Kokies sah ihn streng an. Auch er nahm sich Zeit, bevor er sprach: „Diese Antwort gefällt mir!“ Er läutete nach seinem Butler, der sofort erschien. „Doepius, bitten Sie doch mal meine Frau, zu mir zu kommen.“ Perloff wusste nicht, wie er sich verhalten sollte. War das eine Aufforderung für ihn zu gehen? Als er Anstalten dazu machte, deutete Kokies ihm an, sitzen zu bleiben. Kurz darauf erschien Friederike.

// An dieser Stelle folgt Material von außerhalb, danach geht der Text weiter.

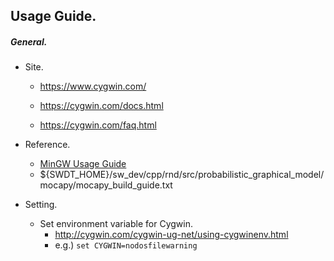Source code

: ## Usage Guide.

##### General.
- Site.
	- https://www.cygwin.com/

	- https://cygwin.com/docs.html
	- https://cygwin.com/faq.html


- Reference.
	- [MinGW Usage Guide](https://github.com/sangwook236/documentation/wiki/MinGW-Usage-Guide)
	- ${SWDT_HOME}/sw_dev/cpp/rnd/src/probabilistic_graphical_model/mocapy/mocapy_build_guide.txt

- Setting.
	- Set environment variable for Cygwin.
		- http://cygwin.com/cygwin-ug-net/using-cygwinenv.html
		- e.g.)
			`set CYGWIN=nodosfilewarning`
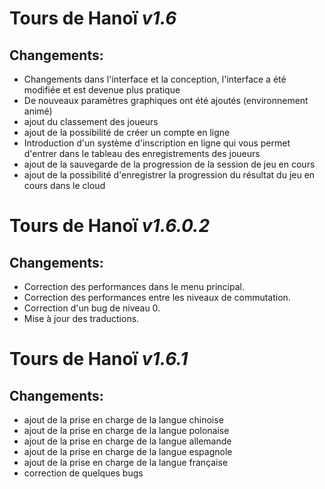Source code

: # **Tours de Hanoï** *v1.6*

## Changements:
- Changements dans l'interface et la conception, l'interface a été modifiée et est devenue plus pratique
- De nouveaux paramètres graphiques ont été ajoutés (environnement animé)
- ajout du classement des joueurs
- ajout de la possibilité de créer un compte en ligne
- Introduction d'un système d'inscription en ligne qui vous permet d'entrer dans le tableau des enregistrements des joueurs
- ajout de la sauvegarde de la progression de la session de jeu en cours
- ajout de la possibilité d'enregistrer la progression du résultat du jeu en cours dans le cloud

# **Tours de Hanoï** *v1.6.0.2*

## Changements:
- Correction des performances dans le menu principal.
- Correction des performances entre les niveaux de commutation.
- Correction d'un bug de niveau 0.
- Mise à jour des traductions.

# **Tours de Hanoï** *v1.6.1*

## Changements:
- ajout de la prise en charge de la langue chinoise
- ajout de la prise en charge de la langue polonaise
- ajout de la prise en charge de la langue allemande
- ajout de la prise en charge de la langue espagnole
- ajout de la prise en charge de la langue française
- correction de quelques bugs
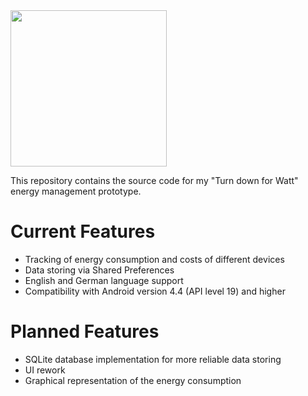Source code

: <img align="center" src="https://github.com/stefano-doering/tdfw-energy-management-android-app/blob/master/app/src/main/res/drawable-v24/full_logo.png"  height="250">

This repository contains the source code for my "Turn down for Watt" energy management prototype.

# Current Features
  - Tracking of energy consumption and costs of different devices
  - Data storing via Shared Preferences
  - English and German language support
  - Compatibility with Android version 4.4 (API level 19) and higher
  
# Planned Features
  - SQLite database implementation for more reliable data storing
  - UI rework
  - Graphical representation of the energy consumption

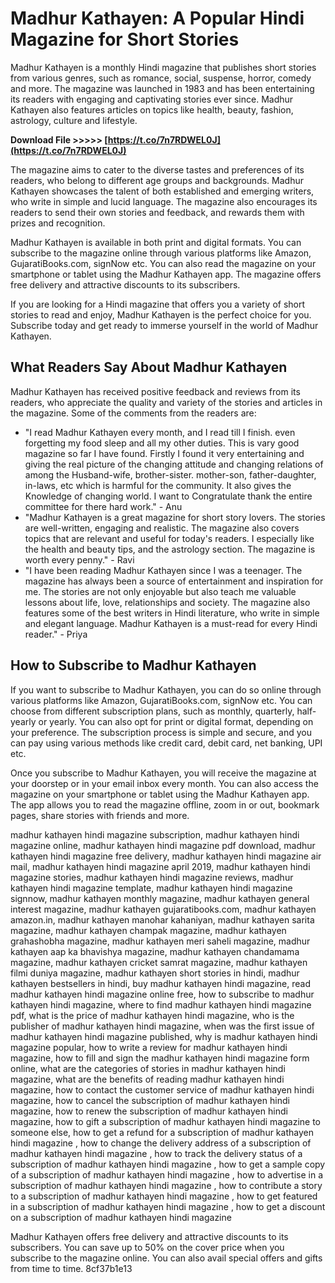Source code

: 
 
# Madhur Kathayen: A Popular Hindi Magazine for Short Stories
 
Madhur Kathayen is a monthly Hindi magazine that publishes short stories from various genres, such as romance, social, suspense, horror, comedy and more. The magazine was launched in 1983 and has been entertaining its readers with engaging and captivating stories ever since. Madhur Kathayen also features articles on topics like health, beauty, fashion, astrology, culture and lifestyle.
 
**Download File >>>>> [https://t.co/7n7RDWEL0J](https://t.co/7n7RDWEL0J)**


 
The magazine aims to cater to the diverse tastes and preferences of its readers, who belong to different age groups and backgrounds. Madhur Kathayen showcases the talent of both established and emerging writers, who write in simple and lucid language. The magazine also encourages its readers to send their own stories and feedback, and rewards them with prizes and recognition.
 
Madhur Kathayen is available in both print and digital formats. You can subscribe to the magazine online through various platforms like Amazon, GujaratiBooks.com, signNow etc. You can also read the magazine on your smartphone or tablet using the Madhur Kathayen app. The magazine offers free delivery and attractive discounts to its subscribers.
 
If you are looking for a Hindi magazine that offers you a variety of short stories to read and enjoy, Madhur Kathayen is the perfect choice for you. Subscribe today and get ready to immerse yourself in the world of Madhur Kathayen.
  
## What Readers Say About Madhur Kathayen
 
Madhur Kathayen has received positive feedback and reviews from its readers, who appreciate the quality and variety of the stories and articles in the magazine. Some of the comments from the readers are:
 
- "I read Madhur Kathayen every month, and I read till I finish. even forgetting my food sleep and all my other duties. This is vary good magazine so far I have found. Firstly I found it very entertaining and giving the real picture of the changing attitude and changing relations of among the Husband-wife, brother-sister. mother-son, father-daughter, in-laws, etc which is harmful for the community. It also gives the Knowledge of changing world. I want to Congratulate thank the entire committee for there hard work." - Anu
- "Madhur Kathayen is a great magazine for short story lovers. The stories are well-written, engaging and realistic. The magazine also covers topics that are relevant and useful for today's readers. I especially like the health and beauty tips, and the astrology section. The magazine is worth every penny." - Ravi
- "I have been reading Madhur Kathayen since I was a teenager. The magazine has always been a source of entertainment and inspiration for me. The stories are not only enjoyable but also teach me valuable lessons about life, love, relationships and society. The magazine also features some of the best writers in Hindi literature, who write in simple and elegant language. Madhur Kathayen is a must-read for every Hindi reader." - Priya

## How to Subscribe to Madhur Kathayen
 
If you want to subscribe to Madhur Kathayen, you can do so online through various platforms like Amazon, GujaratiBooks.com, signNow etc. You can choose from different subscription plans, such as monthly, quarterly, half-yearly or yearly. You can also opt for print or digital format, depending on your preference. The subscription process is simple and secure, and you can pay using various methods like credit card, debit card, net banking, UPI etc.
 
Once you subscribe to Madhur Kathayen, you will receive the magazine at your doorstep or in your email inbox every month. You can also access the magazine on your smartphone or tablet using the Madhur Kathayen app. The app allows you to read the magazine offline, zoom in or out, bookmark pages, share stories with friends and more.
 
madhur kathayen hindi magazine subscription,  madhur kathayen hindi magazine online,  madhur kathayen hindi magazine pdf download,  madhur kathayen hindi magazine free delivery,  madhur kathayen hindi magazine air mail,  madhur kathayen hindi magazine april 2019,  madhur kathayen hindi magazine stories,  madhur kathayen hindi magazine reviews,  madhur kathayen hindi magazine template,  madhur kathayen hindi magazine signnow,  madhur kathayen monthly magazine,  madhur kathayen general interest magazine,  madhur kathayen gujaratibooks.com,  madhur kathayen amazon.in,  madhur kathayen manohar kahaniyan,  madhur kathayen sarita magazine,  madhur kathayen champak magazine,  madhur kathayen grahashobha magazine,  madhur kathayen meri saheli magazine,  madhur kathayen aap ka bhavishya magazine,  madhur kathayen chandamama magazine,  madhur kathayen cricket samrat magazine,  madhur kathayen filmi duniya magazine,  madhur kathayen short stories in hindi,  madhur kathayen bestsellers in hindi,  buy madhur kathayen hindi magazine,  read madhur kathayen hindi magazine online free,  how to subscribe to madhur kathayen hindi magazine,  where to find madhur kathayen hindi magazine pdf,  what is the price of madhur kathayen hindi magazine,  who is the publisher of madhur kathayen hindi magazine,  when was the first issue of madhur kathayen hindi magazine published,  why is madhur kathayen hindi magazine popular,  how to write a review for madhur kathayen hindi magazine,  how to fill and sign the madhur kathayen hindi magazine form online,  what are the categories of stories in madhur kathayen hindi magazine,  what are the benefits of reading madhur kathayen hindi magazine,  how to contact the customer service of madhur kathayen hindi magazine,  how to cancel the subscription of madhur kathayen hindi magazine,  how to renew the subscription of madhur kathayen hindi magazine,  how to gift a subscription of madhur kathayen hindi magazine to someone else,  how to get a refund for a subscription of madhur kathayen hindi magazine ,  how to change the delivery address of a subscription of madhur kathayen hindi magazine ,  how to track the delivery status of a subscription of madhur kathayen hindi magazine ,  how to get a sample copy of a subscription of madhur kathayen hindi magazine ,  how to advertise in a subscription of madhur kathayen hindi magazine ,  how to contribute a story to a subscription of madhur kathayen hindi magazine ,  how to get featured in a subscription of madhur kathayen hindi magazine ,  how to get a discount on a subscription of madhur kathayen hindi magazine
 
Madhur Kathayen offers free delivery and attractive discounts to its subscribers. You can save up to 50% on the cover price when you subscribe to the magazine online. You can also avail special offers and gifts from time to time.
 8cf37b1e13
 
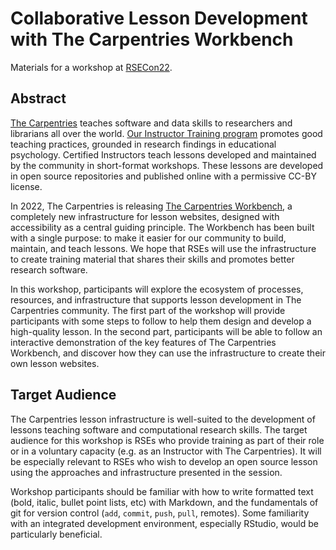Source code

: # Collaborative Lesson Development with The Carpentries Workbench

Materials for a workshop at [RSECon22](https://rsecon2022.society-rse.org/).

## Abstract

[The Carpentries](https://carpentries.org) teaches software and data skills to researchers and librarians all over the world.
[Our Instructor Training program](https://carpentries.github.io/instructor-training/) promotes 
good teaching practices, grounded in research findings in educational psychology.
Certified Instructors teach lessons developed and maintained by the community in short-format workshops.
These lessons are developed in open source repositories and published online with a permissive CC-BY license.

In 2022, The Carpentries is releasing [The Carpentries Workbench](https://carpentries.github.io/workbench/), 
a completely new infrastructure for lesson websites, designed with accessibility as a central guiding principle.
The Workbench has been built with a single purpose: 
to make it easier for our community to build, maintain, and teach lessons.
We hope that RSEs will use the infrastructure to create training material that
shares their skills and promotes better research software.

In this workshop, participants will explore the ecosystem of processes, resources, and infrastructure
that supports lesson development in The Carpentries community.
The first part of the workshop will provide participants with some steps to follow
to help them design and develop a high-quality lesson.
In the second part, participants will be able to follow an interactive demonstration of
the key features of The Carpentries Workbench,
and discover how they can use the infrastructure to create their own lesson websites.

## Target Audience

The Carpentries lesson infrastructure is well-suited to the development of lessons
teaching software and computational research skills.
The target audience for this workshop is RSEs who provide training as part of their role or 
in a voluntary capacity (e.g. as an Instructor with The Carpentries).
It will be especially relevant to RSEs who wish to develop an open source lesson
using the approaches and infrastructure presented in the session.

Workshop participants should be familiar with how to write formatted text
(bold, italic, bullet point lists, etc) with Markdown,
and the fundamentals of git for version control 
(`add`, `commit`, `push`, `pull`, remotes). 
Some familiarity with an integrated development environment, especially RStudio, would be particularly beneficial.


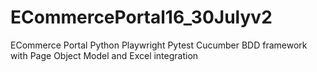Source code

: # ECommercePortal16_30Julyv2
ECommerce Portal Python Playwright Pytest Cucumber BDD framework with Page Object Model and Excel integration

„Darf ich dir Herrn Franz Perloff vorstellen, meine Liebe. Er bewirbt sich als Gutsverwalter.“

Damit hatte der junge Mann nicht gerechnet, und es schien ihm, als beginne jetzt der schwierigste Teil der Prüfung. Aber Friederike verstand es geschickt, ihn in ein scheinbar belangloses, freundliches Gespräch zu verwickeln und entlockte ihm dabei doch recht persönliche Dinge. Perloff war von der Gutsherrin beeindruckt. Sie war ausgesprochen hübsch, charmant und wirkte sehr jung. Er wusste, dass sie zwei erwachsene Kinder hatte, anzusehen war es ihr nicht.

Als auch dieses Gespräch beendet war, bat Kokies den Bewerber, einen Moment vor dem Arbeitszimmer zu warten. Der herbeigerufene Doepius führte ihn hinaus und bot ihm Platz auf einem Stuhl nahe dem Arbeitszimmer an.

„Was meinst du, was hältst du von ihm?“ begann Kokies das Gespräch, sofort nachdem die Tür geschlossen wurde.

„Er ist nett, höflich, dennoch zurückhaltend. Macht einen guten Eindruck auf mich. Aber was hältst du von seiner Kompetenz?“

„Nun, er hat Ahnung, viel Ahnung. Ob er sie auch praktisch umsetzen kann, weiß ich nicht.“

Friederike und Wilhelm-Antonius beratschlagten noch eine Weile und kamen dann zu dem Schluss, Perloff probeweise einzustellen. Friederike verließ das Arbeitszimmer und forderte ihn auf, sich wieder zu Kokies zu begeben.

„Herr Perloff, wir wollen es miteinander versuchen; probeweise, sagen wir für ein halbes Jahr. Wenn’s gut geht, können Sie für den Rest Ihres Lebens unser Gut verwalten!“ Dann sagte Kokies noch etwas wie: „Dem Personal vorstellen“ und „Sie können nächste Woche anfangen“ und „persönliche Dinge regeln“, aber Perloff nahm alles nur noch durch einen Schleier von Glück wahr.

Als er das Herrenhaus verließ, hoffte er, Anna noch einmal zu sehen. Ihr Daumendrücken hatte offensichtlich geholfen. Er merkte, dass ihm von allen Händen zur Begrüßung, die er heute gespürt hatte, nur Annas in Erinnerung geblieben waren.